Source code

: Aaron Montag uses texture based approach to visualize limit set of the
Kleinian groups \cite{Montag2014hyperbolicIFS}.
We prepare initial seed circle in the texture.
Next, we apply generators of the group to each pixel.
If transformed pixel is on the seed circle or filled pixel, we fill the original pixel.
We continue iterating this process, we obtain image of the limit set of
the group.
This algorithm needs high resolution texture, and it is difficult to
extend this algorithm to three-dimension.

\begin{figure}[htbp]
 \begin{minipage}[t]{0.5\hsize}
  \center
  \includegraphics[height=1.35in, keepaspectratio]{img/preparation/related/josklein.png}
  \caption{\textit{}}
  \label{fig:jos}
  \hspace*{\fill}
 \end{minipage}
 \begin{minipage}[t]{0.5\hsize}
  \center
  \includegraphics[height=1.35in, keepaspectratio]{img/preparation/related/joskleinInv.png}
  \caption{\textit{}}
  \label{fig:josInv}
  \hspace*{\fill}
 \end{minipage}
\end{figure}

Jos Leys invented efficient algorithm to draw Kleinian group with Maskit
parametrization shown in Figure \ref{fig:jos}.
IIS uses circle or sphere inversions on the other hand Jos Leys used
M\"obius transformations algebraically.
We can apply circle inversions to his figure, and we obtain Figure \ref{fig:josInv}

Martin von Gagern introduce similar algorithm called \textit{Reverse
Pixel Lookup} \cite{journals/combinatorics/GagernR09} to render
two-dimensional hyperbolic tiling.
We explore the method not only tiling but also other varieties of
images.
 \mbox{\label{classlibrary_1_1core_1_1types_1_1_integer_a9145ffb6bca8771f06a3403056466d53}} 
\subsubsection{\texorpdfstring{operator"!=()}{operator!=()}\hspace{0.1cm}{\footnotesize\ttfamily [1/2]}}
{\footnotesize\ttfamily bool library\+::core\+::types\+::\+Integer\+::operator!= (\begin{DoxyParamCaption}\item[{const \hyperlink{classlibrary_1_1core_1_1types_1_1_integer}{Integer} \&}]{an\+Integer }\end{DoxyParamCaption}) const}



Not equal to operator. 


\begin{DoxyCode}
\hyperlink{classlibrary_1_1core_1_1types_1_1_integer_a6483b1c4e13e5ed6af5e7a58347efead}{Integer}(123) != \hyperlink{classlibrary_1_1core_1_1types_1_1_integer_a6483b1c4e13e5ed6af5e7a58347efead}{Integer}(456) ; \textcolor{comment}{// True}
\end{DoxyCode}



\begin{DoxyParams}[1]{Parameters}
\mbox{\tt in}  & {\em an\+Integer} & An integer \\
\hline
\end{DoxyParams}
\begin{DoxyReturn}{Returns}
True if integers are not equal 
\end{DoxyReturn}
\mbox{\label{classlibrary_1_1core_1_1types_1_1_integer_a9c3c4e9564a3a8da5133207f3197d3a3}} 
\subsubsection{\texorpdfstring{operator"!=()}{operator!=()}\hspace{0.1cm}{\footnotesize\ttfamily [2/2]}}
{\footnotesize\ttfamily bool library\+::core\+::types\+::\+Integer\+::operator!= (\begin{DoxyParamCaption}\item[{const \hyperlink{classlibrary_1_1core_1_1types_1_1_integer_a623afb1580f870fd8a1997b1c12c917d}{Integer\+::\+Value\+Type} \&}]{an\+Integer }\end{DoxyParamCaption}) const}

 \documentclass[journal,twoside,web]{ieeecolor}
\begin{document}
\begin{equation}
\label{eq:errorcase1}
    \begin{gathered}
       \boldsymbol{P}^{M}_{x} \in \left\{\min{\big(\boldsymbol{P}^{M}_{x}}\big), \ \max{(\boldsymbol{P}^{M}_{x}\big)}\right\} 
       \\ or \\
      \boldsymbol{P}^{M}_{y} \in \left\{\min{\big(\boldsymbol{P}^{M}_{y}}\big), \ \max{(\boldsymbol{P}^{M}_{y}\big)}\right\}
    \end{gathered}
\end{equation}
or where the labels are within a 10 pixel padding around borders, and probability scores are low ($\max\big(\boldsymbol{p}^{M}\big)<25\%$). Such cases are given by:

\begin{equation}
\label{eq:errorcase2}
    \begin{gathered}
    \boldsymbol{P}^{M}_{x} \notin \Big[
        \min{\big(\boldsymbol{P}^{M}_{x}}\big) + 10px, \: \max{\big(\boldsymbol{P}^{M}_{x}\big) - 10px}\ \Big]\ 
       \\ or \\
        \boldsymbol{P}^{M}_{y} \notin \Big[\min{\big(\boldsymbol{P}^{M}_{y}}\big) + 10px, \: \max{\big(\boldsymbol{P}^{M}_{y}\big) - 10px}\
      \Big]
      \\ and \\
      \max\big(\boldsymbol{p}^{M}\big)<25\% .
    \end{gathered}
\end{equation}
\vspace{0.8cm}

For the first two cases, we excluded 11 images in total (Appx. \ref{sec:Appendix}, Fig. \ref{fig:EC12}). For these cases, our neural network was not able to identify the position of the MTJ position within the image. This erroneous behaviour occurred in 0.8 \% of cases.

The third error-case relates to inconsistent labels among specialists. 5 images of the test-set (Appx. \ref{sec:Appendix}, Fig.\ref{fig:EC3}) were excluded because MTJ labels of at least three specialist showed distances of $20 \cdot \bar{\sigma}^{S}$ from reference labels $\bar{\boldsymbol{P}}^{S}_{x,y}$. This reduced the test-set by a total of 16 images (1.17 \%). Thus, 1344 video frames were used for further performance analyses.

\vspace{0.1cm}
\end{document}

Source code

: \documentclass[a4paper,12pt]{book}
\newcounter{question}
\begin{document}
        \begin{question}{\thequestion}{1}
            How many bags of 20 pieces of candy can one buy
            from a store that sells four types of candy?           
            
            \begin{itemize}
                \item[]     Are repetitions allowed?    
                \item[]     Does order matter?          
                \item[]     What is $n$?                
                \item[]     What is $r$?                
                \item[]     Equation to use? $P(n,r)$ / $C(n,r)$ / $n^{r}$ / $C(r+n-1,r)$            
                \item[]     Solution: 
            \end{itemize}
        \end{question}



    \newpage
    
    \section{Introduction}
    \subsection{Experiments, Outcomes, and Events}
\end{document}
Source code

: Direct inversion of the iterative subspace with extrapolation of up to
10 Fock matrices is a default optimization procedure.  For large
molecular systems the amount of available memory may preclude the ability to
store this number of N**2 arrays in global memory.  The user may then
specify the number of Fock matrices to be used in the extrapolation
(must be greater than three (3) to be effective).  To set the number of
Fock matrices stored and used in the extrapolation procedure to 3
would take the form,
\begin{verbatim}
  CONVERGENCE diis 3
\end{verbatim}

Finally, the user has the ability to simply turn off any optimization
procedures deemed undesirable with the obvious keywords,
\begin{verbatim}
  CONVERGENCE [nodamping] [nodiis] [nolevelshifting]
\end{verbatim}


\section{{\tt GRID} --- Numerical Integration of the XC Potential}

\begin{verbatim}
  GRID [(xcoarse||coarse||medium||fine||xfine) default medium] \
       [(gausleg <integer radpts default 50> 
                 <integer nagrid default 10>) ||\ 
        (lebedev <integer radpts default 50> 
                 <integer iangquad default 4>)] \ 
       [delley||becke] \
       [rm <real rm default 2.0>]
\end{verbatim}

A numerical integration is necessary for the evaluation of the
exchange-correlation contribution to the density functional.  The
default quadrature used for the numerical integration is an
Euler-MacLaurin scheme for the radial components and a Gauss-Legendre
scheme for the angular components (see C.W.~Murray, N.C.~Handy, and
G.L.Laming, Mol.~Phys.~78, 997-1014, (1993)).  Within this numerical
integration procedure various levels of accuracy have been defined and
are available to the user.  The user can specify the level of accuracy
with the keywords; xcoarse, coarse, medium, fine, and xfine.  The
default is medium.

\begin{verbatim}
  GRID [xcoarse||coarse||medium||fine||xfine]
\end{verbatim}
◇ ◇ ◇ ◇ ◇
**Work request**: Return only the count of lines in the listing above that hold the string "medium".

**Response to the exercise**: 4